WASHINGTON — The U.S. designated Cuba as a State Sponsor of Terrorism in 1982, rescinded it in 2015, and redesignated it in 2021.
In 2025, former President Joe Biden moved to lift Cuba’s designation, but President Donald Trump quickly revoked the decision.
“Virtually every left-wing radical, violent terrorist group in the western hemisphere has at some point relied on support from Cuba,“ U.S. Secretary of State Marco Rubio said during a U.S. Senate Foreign Relations Committee hearing on Tuesday.
Rubio’s examples included the Ejército de Liberación Nacional, or ELN, a Marxist-Leninist guerrilla that has operated in Colombia since the 1960s.
“Cuba continues to host a pretty substantial collection of intelligence sites on behalf of the Chinese and the Russians,” Rubio said during the hearing about the budget request for the 2027 fiscal year.
The administration requested $35.6 billion for the International Affairs budget, which includes about $33.6 billion for the State Department.

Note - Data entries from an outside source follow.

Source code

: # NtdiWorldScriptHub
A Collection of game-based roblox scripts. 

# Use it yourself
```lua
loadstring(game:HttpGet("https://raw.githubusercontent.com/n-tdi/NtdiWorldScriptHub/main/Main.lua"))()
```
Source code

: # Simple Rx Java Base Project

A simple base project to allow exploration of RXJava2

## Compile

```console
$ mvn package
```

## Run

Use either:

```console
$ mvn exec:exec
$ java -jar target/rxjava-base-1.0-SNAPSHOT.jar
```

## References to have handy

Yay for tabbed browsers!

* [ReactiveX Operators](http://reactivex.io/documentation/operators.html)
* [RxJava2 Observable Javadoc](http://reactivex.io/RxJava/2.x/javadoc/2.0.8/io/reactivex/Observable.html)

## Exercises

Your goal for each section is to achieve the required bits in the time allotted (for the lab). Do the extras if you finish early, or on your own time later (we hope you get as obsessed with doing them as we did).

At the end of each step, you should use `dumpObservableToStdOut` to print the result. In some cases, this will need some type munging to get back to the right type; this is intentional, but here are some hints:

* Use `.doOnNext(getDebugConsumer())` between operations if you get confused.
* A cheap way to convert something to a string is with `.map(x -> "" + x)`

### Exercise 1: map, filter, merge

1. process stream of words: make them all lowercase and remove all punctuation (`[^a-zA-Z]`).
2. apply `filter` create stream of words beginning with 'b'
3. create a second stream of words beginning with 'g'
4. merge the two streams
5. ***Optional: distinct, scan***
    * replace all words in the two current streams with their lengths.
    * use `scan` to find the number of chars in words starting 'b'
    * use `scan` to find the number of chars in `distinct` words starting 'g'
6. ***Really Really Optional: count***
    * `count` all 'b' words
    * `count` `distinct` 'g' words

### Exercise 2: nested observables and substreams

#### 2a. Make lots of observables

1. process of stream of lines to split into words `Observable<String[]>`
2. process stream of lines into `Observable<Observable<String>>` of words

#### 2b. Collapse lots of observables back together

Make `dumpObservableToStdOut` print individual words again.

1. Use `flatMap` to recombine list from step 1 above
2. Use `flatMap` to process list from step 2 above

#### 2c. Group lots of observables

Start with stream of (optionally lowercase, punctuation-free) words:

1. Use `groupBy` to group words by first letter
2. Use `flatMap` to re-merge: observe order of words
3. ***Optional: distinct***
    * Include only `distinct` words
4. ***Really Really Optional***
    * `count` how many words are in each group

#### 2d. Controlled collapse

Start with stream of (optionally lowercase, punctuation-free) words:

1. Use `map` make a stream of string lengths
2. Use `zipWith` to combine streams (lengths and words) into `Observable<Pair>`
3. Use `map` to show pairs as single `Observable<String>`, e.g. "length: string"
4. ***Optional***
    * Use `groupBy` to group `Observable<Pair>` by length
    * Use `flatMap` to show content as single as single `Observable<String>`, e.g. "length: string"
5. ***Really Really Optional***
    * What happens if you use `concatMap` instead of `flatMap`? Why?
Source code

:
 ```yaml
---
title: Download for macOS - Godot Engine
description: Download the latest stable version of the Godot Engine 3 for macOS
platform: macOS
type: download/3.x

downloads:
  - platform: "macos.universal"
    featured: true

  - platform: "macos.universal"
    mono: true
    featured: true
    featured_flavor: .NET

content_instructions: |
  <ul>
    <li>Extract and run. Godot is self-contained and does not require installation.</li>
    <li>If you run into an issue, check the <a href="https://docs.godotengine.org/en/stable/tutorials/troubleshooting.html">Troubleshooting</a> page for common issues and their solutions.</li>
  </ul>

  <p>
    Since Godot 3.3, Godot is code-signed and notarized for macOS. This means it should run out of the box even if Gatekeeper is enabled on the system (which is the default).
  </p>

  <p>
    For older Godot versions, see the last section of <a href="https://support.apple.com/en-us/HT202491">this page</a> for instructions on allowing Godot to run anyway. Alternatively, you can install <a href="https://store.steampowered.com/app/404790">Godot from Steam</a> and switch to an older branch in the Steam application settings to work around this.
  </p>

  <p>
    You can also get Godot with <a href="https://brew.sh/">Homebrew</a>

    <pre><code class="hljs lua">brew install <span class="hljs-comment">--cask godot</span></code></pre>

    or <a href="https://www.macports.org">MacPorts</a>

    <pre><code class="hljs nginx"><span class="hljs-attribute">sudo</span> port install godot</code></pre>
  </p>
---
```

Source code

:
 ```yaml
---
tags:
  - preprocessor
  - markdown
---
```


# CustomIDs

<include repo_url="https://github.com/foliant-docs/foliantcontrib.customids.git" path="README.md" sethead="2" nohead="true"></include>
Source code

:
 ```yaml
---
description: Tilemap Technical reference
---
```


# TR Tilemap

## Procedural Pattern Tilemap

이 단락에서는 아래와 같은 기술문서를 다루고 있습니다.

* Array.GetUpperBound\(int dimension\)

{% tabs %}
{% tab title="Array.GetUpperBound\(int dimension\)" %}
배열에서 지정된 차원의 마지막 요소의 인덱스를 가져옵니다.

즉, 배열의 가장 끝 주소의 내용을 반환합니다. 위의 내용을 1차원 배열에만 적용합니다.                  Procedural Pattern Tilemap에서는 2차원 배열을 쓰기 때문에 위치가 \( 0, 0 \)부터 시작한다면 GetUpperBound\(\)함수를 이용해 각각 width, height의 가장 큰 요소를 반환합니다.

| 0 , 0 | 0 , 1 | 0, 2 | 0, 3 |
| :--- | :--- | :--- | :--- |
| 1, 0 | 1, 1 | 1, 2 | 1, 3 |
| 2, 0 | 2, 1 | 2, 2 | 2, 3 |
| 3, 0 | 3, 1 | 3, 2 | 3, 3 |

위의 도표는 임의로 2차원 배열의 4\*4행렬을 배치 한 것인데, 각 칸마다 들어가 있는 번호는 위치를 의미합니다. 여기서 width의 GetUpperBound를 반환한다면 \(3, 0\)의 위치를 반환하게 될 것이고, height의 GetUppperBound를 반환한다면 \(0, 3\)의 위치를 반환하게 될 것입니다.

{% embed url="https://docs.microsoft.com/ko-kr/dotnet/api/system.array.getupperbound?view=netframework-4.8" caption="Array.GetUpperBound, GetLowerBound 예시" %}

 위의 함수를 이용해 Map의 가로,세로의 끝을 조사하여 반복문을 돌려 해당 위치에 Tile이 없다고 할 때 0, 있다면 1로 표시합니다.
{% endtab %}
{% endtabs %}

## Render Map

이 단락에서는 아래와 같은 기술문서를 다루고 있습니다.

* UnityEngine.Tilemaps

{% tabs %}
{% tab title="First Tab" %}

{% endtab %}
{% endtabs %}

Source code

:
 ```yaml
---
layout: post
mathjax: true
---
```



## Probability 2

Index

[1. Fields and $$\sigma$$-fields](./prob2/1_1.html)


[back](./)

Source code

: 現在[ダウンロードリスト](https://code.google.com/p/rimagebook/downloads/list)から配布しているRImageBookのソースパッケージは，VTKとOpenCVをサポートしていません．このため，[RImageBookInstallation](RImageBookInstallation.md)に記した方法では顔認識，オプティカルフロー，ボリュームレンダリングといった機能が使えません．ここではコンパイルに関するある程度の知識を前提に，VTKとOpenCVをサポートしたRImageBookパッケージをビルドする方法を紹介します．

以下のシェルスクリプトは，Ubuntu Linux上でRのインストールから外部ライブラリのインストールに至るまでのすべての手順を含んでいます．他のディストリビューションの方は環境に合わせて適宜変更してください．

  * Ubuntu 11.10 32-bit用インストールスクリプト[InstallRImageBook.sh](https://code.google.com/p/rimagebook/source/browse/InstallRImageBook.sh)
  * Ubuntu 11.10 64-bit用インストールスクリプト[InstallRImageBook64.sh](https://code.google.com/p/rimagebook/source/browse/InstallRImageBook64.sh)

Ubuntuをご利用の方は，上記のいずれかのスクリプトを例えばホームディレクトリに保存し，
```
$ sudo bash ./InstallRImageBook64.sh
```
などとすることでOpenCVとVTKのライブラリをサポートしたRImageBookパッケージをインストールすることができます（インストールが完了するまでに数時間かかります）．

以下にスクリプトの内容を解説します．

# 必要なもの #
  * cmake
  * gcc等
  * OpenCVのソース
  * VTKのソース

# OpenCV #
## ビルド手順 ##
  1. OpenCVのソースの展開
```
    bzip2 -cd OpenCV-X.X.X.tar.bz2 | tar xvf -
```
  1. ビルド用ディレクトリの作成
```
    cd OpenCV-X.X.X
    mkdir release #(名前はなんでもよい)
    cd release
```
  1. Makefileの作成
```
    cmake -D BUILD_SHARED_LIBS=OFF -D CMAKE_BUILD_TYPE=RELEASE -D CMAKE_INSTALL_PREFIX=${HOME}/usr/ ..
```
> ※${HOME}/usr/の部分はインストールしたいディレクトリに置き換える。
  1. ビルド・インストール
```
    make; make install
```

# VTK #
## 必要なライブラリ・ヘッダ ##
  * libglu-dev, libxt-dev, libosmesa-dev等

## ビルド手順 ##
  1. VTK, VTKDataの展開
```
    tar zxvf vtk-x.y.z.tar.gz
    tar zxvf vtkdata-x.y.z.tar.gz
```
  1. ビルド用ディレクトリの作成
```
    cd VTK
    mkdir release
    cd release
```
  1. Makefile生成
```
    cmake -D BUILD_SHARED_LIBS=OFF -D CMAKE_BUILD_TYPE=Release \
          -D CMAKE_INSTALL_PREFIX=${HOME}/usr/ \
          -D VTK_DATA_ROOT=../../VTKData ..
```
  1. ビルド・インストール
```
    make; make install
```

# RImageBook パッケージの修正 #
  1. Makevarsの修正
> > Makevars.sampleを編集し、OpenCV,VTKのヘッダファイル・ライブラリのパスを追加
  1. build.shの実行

The mention of the guerrillas comes as Colombians prepare to vote in an election to replace President Gustavo Petro, a former member of the M-19, a Marxist guerrilla that surrendered in 1990.
Petro, Colombia’s first left-wing president, is standing behind Iván Cepeda, a socialist presidential candidate running against Abelardo de la Espriella, a supporter of President Donald Trump, on June 21.